От стремления повлиять на реальность, мне кажется, веет душком самомнения и тщеславия.
У меня был другой колодец вдохновения. Не веря, что книги способны изменять порядки, я был бы вполне доволен, если бы в мире духовного, в мире нетленного обрели жизнь те, кому пришлось так тяжко в реальной жизни. Мне хотелось бы, чтобы Сашка-король и обитатели королевства полиоставались с людьми всегда, как с нами остаются Том Сойер и Гекльберри Финн.
Потому важнее важного для меня – не сведение счётов, обличения, ужасы, а – характеры.
Прежде всего, наиболее индивидуальный и оттого самый интересный из них – характер Сашки-короля. Не понимая его, не замечая случая с письмом, которое могло не дойти из-за неверного адреса на конверте, мне говорят, будто я в лучших традициях советской литературы дал жестокому вожаку преобразиться к концу книги в благородного спасителя детей.
То есть читают и не видят в упор, как он издевается над Скрипом, сообщая ему: родители Кири и Проши согласились, чтобы над ними проводили опыты… Сашка не договаривает о родителях Скрипа, поглаживает его по голове. Тот почти уверен – и его «отдали». То же думает и король. Он упивается чувством превосходства: его не отдала мать, она ни за что его не отдаст, он любим!
Сашка купается в самодовольстве, живописуя, как отрывал бы от себя лакомства для тех, от кого отказались родители. Неужели можно не заметить, какого рода благородством он блещет, говоря, как троих обречённых угощал бы финиками – напоследок?Он любуется картиной отмщения, которая должна отразить то, что едва не было сделано с ним. Они, желавшие, чтобы он разбился, бросятся из окна – а он, великодушный, участливый король, скрасив им последние часы жизни и испив чашу победы, назовёт это подвигом.

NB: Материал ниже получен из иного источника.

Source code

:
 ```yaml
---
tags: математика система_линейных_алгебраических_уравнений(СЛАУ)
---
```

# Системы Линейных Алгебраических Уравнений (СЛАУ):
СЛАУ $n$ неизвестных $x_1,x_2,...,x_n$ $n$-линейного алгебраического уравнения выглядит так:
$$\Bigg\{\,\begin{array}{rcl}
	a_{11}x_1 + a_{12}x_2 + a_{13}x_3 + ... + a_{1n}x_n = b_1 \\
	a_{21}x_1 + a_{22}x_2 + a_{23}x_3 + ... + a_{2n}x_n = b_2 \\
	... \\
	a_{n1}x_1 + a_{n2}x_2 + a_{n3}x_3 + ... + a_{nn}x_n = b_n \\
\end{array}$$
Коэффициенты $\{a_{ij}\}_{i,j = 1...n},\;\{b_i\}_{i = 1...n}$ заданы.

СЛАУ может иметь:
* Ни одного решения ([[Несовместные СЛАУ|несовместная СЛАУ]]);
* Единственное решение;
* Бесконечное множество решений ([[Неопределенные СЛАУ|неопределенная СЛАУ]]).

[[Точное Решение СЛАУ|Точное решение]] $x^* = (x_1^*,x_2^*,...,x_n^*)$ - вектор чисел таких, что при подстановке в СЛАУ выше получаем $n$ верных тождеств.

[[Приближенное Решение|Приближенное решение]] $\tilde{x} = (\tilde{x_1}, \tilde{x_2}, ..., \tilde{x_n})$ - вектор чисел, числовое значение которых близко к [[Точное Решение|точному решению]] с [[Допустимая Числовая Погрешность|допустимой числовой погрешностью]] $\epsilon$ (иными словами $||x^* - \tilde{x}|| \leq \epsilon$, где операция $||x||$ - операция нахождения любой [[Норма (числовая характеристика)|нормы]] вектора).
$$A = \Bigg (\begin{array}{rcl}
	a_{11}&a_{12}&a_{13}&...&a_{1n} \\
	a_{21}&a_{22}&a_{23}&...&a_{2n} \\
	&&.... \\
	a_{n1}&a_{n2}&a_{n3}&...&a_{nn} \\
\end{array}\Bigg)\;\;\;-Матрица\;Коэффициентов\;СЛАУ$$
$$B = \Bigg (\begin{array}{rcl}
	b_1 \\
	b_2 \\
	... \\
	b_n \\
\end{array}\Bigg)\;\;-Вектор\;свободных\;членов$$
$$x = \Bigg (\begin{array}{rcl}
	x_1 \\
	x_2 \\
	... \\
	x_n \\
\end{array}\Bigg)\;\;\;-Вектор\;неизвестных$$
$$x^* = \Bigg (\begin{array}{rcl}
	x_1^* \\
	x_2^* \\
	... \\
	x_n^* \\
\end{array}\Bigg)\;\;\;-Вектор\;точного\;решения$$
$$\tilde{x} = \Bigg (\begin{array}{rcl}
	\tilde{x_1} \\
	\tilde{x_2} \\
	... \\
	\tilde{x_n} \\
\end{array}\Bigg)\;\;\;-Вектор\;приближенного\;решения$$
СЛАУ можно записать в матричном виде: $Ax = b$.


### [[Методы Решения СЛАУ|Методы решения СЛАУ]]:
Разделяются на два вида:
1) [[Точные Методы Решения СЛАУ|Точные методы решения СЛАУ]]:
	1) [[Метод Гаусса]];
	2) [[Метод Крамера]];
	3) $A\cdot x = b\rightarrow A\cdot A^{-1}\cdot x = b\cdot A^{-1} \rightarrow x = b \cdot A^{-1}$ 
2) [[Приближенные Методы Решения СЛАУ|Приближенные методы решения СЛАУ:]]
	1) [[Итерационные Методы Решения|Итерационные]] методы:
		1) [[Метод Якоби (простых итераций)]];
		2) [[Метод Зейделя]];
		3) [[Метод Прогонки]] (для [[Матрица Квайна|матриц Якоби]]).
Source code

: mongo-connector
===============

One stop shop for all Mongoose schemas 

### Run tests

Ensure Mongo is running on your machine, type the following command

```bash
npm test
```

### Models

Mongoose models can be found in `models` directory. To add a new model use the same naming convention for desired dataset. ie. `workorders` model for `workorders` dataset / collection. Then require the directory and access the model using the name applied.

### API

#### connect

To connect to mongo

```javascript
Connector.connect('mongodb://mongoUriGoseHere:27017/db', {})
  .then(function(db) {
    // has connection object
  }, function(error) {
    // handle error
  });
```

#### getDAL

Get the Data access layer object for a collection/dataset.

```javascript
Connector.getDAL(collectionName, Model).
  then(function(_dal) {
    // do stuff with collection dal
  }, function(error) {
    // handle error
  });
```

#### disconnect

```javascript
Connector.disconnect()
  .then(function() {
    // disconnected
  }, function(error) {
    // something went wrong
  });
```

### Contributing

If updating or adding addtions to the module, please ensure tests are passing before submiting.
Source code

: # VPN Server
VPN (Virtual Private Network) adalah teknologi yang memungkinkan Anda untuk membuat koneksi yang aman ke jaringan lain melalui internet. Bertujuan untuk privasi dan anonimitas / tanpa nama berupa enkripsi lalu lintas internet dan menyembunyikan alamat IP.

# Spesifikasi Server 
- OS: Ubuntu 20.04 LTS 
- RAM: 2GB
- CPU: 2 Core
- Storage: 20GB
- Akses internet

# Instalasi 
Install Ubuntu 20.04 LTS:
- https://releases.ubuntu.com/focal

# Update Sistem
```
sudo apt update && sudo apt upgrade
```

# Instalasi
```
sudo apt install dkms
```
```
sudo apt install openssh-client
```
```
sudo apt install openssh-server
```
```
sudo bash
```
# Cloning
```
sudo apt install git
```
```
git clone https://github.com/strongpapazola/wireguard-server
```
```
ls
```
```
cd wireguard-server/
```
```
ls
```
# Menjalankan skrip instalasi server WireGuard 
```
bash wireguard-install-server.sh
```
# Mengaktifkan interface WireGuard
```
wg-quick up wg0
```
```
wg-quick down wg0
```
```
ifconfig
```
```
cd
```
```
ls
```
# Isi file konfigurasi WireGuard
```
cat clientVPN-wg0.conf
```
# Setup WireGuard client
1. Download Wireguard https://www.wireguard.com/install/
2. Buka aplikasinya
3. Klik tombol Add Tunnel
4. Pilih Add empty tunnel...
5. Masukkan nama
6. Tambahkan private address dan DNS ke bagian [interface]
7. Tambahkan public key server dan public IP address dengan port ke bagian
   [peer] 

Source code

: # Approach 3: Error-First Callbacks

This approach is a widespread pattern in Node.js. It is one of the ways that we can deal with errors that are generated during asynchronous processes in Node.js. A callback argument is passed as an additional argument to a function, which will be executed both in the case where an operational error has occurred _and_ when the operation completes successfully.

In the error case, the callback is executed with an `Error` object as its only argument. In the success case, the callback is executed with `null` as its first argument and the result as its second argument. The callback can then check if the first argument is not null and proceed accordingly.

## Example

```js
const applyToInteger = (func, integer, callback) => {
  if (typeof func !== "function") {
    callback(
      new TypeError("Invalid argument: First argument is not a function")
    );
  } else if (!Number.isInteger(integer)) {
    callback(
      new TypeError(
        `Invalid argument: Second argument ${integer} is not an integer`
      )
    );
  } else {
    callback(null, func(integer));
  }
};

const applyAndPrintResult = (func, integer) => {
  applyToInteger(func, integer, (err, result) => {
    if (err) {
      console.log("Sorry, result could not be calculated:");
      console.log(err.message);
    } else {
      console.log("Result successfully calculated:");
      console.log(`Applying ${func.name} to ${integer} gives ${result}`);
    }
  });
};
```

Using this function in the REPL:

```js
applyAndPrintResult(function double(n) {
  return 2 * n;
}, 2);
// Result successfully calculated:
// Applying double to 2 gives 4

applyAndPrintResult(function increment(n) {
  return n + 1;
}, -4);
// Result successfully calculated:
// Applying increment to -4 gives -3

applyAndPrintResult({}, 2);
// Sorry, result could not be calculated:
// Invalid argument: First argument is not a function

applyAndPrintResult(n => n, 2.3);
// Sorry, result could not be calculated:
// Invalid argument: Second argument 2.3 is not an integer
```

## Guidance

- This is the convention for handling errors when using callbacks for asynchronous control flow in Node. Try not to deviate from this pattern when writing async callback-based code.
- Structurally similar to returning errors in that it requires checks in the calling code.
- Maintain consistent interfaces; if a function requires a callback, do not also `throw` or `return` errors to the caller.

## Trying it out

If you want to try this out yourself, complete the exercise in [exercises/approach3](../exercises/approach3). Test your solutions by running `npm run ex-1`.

Он, безусловно, благодарен Скрипу за спасение – но благодарность строго отмерена. Спасать было бы некого, если бы Сашка не ухватился за оконную створку, не повис на ней. Ему подмигнула Судьба, и он этим воспользовался. Сильный характер, он умеет быть благодарным: по просьбе Скрипа, чтобы спасти Кирю и Прошу от опытов, пишет письма их родителям, и не по его вине письма не помогают.
Он торжествовал бы, если бы точно так же «отдали» и Скрипа. Но как быть заранее уверенным? И Сашка, по натуре игрок, перемигивается с Судьбой: надписывая на конверте адрес, меняет местами номера дома и квартиры.
Разумеется, он мог написать вовсе вымышленные номера, чтобы письмо не дошло наверняка, но то была бы обыкновенная гнусность. А ему нужна игра случая. Он ждёт шутки от Судьбы. И подобно тому как она спасла его, дав чудом уцепиться за створку окна, он даёт шанс письму дойти до адресата.
Мне скажут: воспевать такого героя – ещё хуже, чем дать облагороженного, ставшего добрым.
Хуже всего другое – подправлять, обедняя, правду реальности, лишать её кажущихся неувязок, лепить «цельности». Интересен герой, в котором живёт самое противоречивое, но это нужно вместить, встретив его в жизни. В моей московской истории Сашка-король – именно такой, какой он есть, – дерзко вступился за королевство поли и одним этим заслужил, чтобы ему протянули руку.